What this task involves
Within the material below, locate the line with "101-004-30719775-004 | $99,970 | ✅ ACTIVE |" and the line with "Portfolio Value: ~$1,032,000**", then return those two lines and all lines between them, exactly as written.

Dataset records
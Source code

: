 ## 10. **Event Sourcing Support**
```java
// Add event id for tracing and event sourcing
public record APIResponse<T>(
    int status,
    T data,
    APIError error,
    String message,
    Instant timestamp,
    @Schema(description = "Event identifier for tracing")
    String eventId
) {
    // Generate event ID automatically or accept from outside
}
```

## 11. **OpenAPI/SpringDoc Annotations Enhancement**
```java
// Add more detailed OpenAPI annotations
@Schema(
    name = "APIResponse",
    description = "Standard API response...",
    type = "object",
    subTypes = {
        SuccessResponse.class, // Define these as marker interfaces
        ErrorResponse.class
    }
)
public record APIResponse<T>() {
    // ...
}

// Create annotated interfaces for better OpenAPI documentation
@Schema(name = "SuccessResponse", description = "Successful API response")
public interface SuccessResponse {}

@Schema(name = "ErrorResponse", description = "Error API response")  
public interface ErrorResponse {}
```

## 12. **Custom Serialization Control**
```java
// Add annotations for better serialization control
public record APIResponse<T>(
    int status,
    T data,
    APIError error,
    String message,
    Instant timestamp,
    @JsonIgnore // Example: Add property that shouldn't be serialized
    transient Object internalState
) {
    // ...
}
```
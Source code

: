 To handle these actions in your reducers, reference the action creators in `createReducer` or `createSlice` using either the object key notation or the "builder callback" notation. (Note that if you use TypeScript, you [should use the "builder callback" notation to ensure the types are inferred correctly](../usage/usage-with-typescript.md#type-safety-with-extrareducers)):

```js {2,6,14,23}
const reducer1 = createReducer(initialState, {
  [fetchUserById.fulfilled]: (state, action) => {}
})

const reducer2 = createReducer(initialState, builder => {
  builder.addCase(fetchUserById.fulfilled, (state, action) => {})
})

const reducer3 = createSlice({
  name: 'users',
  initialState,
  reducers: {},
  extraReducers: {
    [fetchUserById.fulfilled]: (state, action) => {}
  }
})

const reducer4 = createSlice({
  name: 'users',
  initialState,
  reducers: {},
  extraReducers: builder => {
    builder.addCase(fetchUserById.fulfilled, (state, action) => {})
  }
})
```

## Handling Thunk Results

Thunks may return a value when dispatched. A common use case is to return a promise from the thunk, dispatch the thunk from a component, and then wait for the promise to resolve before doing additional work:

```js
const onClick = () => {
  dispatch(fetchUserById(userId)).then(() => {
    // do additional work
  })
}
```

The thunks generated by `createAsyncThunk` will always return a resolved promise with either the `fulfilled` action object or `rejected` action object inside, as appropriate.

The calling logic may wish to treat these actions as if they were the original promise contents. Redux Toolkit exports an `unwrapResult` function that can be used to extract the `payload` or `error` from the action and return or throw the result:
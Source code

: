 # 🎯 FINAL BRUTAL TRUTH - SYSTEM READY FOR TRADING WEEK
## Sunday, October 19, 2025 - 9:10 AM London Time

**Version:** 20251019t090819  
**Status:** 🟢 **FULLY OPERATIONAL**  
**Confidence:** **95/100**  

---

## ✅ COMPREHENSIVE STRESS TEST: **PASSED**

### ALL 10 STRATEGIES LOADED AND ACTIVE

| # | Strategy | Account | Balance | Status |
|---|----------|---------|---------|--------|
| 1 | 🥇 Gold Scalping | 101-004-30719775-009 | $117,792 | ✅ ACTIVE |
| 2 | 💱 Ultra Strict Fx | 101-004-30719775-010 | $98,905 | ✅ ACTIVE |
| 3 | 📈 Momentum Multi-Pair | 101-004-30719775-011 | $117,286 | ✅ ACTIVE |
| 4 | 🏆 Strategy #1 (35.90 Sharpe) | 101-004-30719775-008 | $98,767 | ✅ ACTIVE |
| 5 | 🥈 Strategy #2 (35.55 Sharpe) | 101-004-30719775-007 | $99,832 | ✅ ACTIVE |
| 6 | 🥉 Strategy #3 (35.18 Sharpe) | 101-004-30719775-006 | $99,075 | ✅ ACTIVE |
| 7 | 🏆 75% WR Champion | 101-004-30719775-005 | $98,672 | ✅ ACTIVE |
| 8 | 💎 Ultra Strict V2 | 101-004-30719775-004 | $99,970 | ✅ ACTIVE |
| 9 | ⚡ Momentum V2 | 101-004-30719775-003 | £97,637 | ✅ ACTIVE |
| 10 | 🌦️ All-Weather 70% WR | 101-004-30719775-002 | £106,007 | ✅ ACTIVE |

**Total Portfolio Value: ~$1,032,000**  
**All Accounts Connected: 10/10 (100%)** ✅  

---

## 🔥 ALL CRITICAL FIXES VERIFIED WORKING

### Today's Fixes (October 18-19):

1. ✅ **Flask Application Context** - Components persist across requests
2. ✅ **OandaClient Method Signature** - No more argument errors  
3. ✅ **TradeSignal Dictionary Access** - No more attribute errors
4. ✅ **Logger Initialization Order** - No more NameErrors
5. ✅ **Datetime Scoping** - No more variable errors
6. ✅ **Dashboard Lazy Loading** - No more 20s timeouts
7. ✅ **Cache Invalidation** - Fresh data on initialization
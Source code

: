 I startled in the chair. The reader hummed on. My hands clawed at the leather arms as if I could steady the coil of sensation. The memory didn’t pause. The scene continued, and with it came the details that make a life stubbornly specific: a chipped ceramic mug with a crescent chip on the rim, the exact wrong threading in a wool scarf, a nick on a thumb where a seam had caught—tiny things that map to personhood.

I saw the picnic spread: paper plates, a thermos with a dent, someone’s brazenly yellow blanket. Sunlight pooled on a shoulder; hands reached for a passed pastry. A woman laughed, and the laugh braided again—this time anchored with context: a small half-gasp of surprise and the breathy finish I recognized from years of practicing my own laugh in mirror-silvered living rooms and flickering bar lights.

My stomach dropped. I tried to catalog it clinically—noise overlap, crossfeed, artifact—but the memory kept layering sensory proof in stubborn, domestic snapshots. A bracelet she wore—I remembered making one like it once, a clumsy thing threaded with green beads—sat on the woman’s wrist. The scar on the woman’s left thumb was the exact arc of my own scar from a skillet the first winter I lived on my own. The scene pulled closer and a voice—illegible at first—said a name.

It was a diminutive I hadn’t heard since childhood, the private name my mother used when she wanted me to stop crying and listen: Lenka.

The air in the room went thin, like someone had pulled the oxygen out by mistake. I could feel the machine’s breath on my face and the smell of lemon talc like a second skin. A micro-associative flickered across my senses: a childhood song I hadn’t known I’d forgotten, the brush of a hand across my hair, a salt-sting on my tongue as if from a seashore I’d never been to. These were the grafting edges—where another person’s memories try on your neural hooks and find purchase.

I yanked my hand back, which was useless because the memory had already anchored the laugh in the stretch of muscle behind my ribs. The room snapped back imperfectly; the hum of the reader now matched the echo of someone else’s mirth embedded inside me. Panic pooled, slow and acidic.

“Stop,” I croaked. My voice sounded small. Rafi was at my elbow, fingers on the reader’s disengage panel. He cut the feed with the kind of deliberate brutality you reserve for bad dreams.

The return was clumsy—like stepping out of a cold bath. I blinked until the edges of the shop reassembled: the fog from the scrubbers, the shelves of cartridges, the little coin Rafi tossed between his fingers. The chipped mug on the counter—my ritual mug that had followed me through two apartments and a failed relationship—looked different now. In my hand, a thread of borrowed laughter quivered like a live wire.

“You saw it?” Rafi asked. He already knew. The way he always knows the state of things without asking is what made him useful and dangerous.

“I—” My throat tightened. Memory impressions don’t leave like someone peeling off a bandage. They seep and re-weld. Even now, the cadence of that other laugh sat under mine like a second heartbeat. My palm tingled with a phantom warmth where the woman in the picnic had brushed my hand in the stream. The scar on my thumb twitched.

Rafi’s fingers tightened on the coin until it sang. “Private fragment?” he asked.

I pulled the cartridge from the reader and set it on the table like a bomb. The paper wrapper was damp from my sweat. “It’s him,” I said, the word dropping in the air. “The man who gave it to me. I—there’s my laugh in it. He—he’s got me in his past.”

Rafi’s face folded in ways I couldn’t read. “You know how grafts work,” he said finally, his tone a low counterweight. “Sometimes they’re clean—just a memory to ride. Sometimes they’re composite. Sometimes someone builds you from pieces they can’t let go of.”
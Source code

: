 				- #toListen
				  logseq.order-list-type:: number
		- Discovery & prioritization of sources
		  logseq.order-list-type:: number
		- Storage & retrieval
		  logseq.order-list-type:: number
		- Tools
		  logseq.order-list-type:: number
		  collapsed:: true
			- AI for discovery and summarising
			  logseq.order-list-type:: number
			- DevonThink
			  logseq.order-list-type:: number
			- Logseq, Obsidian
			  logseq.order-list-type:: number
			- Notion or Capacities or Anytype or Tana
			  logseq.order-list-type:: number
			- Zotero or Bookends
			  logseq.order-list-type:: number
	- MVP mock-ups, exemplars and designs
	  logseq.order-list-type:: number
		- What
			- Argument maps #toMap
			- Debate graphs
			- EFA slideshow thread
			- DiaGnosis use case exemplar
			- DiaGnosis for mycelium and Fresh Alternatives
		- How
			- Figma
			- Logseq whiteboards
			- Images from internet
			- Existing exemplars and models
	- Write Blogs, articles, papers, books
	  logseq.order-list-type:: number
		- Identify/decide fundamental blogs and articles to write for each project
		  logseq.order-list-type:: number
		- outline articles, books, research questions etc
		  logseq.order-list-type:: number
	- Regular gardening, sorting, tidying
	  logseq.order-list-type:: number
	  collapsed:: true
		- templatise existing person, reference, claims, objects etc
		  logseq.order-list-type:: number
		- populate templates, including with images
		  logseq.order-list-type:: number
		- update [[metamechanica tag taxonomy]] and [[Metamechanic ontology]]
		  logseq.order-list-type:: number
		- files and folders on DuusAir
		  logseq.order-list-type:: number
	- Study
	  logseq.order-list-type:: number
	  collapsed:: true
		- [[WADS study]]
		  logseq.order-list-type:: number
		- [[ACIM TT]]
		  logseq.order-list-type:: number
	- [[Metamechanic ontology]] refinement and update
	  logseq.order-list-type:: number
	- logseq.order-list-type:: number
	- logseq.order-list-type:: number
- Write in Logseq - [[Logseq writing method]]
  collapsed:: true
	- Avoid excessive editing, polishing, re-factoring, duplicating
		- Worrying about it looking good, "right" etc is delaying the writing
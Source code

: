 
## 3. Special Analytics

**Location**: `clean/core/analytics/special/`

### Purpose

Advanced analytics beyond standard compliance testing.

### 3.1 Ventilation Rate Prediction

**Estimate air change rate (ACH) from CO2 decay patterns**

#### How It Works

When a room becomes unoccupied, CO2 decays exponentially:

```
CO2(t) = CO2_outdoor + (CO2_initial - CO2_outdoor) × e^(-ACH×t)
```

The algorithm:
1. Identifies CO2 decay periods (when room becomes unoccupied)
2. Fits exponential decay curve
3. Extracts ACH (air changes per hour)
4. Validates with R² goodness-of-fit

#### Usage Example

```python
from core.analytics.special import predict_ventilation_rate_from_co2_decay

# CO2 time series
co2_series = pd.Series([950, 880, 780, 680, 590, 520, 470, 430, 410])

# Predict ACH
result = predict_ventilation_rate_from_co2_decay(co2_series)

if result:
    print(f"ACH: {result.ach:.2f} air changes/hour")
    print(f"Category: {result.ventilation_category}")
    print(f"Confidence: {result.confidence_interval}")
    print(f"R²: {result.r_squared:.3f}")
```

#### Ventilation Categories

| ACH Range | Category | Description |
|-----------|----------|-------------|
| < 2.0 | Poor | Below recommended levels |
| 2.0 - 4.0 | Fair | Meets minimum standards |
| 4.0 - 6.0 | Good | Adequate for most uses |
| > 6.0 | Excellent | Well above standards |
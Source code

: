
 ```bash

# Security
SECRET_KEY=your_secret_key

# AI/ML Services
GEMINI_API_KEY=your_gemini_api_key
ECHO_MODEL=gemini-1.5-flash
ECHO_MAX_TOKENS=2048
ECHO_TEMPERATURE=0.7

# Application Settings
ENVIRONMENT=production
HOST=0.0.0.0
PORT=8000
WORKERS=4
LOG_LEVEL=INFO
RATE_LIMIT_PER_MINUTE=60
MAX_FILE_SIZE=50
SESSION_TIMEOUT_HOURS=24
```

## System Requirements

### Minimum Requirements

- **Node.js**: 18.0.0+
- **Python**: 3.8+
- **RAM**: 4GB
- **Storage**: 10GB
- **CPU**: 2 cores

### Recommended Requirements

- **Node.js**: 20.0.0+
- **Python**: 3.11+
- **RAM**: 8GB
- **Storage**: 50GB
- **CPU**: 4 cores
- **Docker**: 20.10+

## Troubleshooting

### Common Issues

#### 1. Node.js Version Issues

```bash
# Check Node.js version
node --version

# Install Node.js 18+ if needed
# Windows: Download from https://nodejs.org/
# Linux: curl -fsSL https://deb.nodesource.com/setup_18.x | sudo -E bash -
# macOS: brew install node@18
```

Exercise output
| 8 | 💎 Ultra Strict V2 | 101-004-30719775-004 | $99,970 | ✅ ACTIVE |
| 9 | ⚡ Momentum V2 | 101-004-30719775-003 | £97,637 | ✅ ACTIVE |
| 10 | 🌦️ All-Weather 70% WR | 101-004-30719775-002 | £106,007 | ✅ ACTIVE |

**Total Portfolio Value: ~$1,032,000**  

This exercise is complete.